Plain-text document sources
+===+
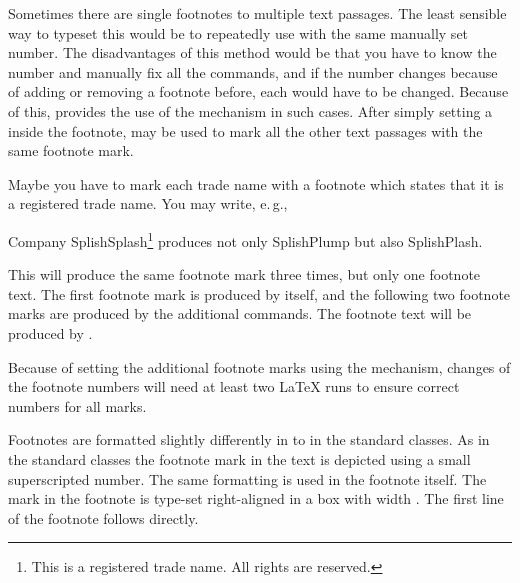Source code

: \begin{Declaration}
\end{Declaration}
Sometimes there are single footnotes to
 multiple text passages. The least sensible way to typeset this would
be to repeatedly use  with the same manually set
number. The disadvantages of this method would be that you have to
know the number and manually fix all the 
commands, and if the number changes because of adding or removing a
footnote before, each  would have to be
changed. Because of this, \KOMAScript{} provides the use of the
 mechanism in
such cases. After simply setting a  inside the footnote,
 may be used to mark all the other text passages with
the same footnote mark.
\begin{Example}
  Maybe you have to mark each trade name with a footnote which states that it
  is a registered trade name. You may write, e.\,g.,
\begin{lstcode}
  Company SplishSplash\footnote{This is a registered trade name.
    All rights are reserved.\label{refnote}}
  produces not only SplishPlump
  but also SplishPlash.
\end{lstcode}
  This will produce the same footnote mark three times, but only one footnote
  text. The first footnote mark is produced by 
  itself, and the following two footnote marks are produced by
  the additional  commands. The footnote text will be produced by
  .  
\end{Example}
Because of setting the additional footnote marks using the 
mechanism, changes of the footnote numbers will need at least two \LaTeX{}
runs to ensure correct numbers for all  marks.%
%
\EndIndexGroup


\begin{Declaration}
\end{Declaration}%
Footnotes are formatted slightly differently in {\KOMAScript} to in the
standard classes. As in the standard classes the footnote mark in the text is
depicted using a small superscripted number. The same formatting is used in
the footnote itself. The mark in the footnote is type-set right-aligned in a
box with width . The first line of the footnote follows
directly.

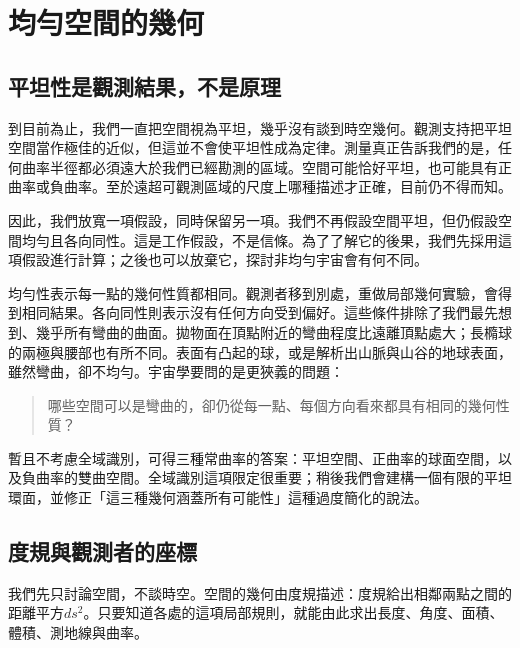 \chapter{均勻空間的幾何}


\section{平坦性是觀測結果，不是原理}

到目前為止，我們一直把空間視為平坦，幾乎沒有談到時空幾何。觀測支持把平坦空間當作極佳的近似，但這並不會使平坦性成為定律。測量真正告訴我們的是，任何曲率半徑都必須遠大於我們已經勘測的區域。空間可能恰好平坦，也可能具有正曲率或負曲率。至於遠超可觀測區域的尺度上哪種描述才正確，目前仍不得而知。

因此，我們放寬一項假設，同時保留另一項。我們不再假設空間平坦，但仍假設空間均勻且各向同性。這是工作假設，不是信條。為了了解它的後果，我們先採用這項假設進行計算；之後也可以放棄它，探討非均勻宇宙會有何不同。

均勻性表示每一點的幾何性質都相同。觀測者移到別處，重做局部幾何實驗，會得到相同結果。各向同性則表示沒有任何方向受到偏好。這些條件排除了我們最先想到、幾乎所有彎曲的曲面。拋物面在頂點附近的彎曲程度比遠離頂點處大；長橢球的兩極與腰部也有所不同。表面有凸起的球，或是解析出山脈與山谷的地球表面，雖然彎曲，卻不均勻。宇宙學要問的是更狹義的問題：
\begin{quote}
哪些空間可以是彎曲的，卻仍從每一點、每個方向看來都具有相同的幾何性質？
\end{quote}

暫且不考慮全域識別，可得三種常曲率的答案：平坦空間、正曲率的球面空間，以及負曲率的雙曲空間。全域識別這項限定很重要；稍後我們會建構一個有限的平坦環面，並修正「這三種幾何涵蓋所有可能性」這種過度簡化的說法。

\section{度規與觀測者的座標}

我們先只討論空間，不談時空。空間的幾何由度規描述：度規給出相鄰兩點之間的距離平方\(ds^2\)。只要知道各處的這項局部規則，就能由此求出長度、角度、面積、體積、測地線與曲率。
+===+
**WHAT IS REQUIRED:** Tally up the lines in the records that contain the word "Declaration" and give only the total.

**OUTPUT FOR THIS TASK:** 4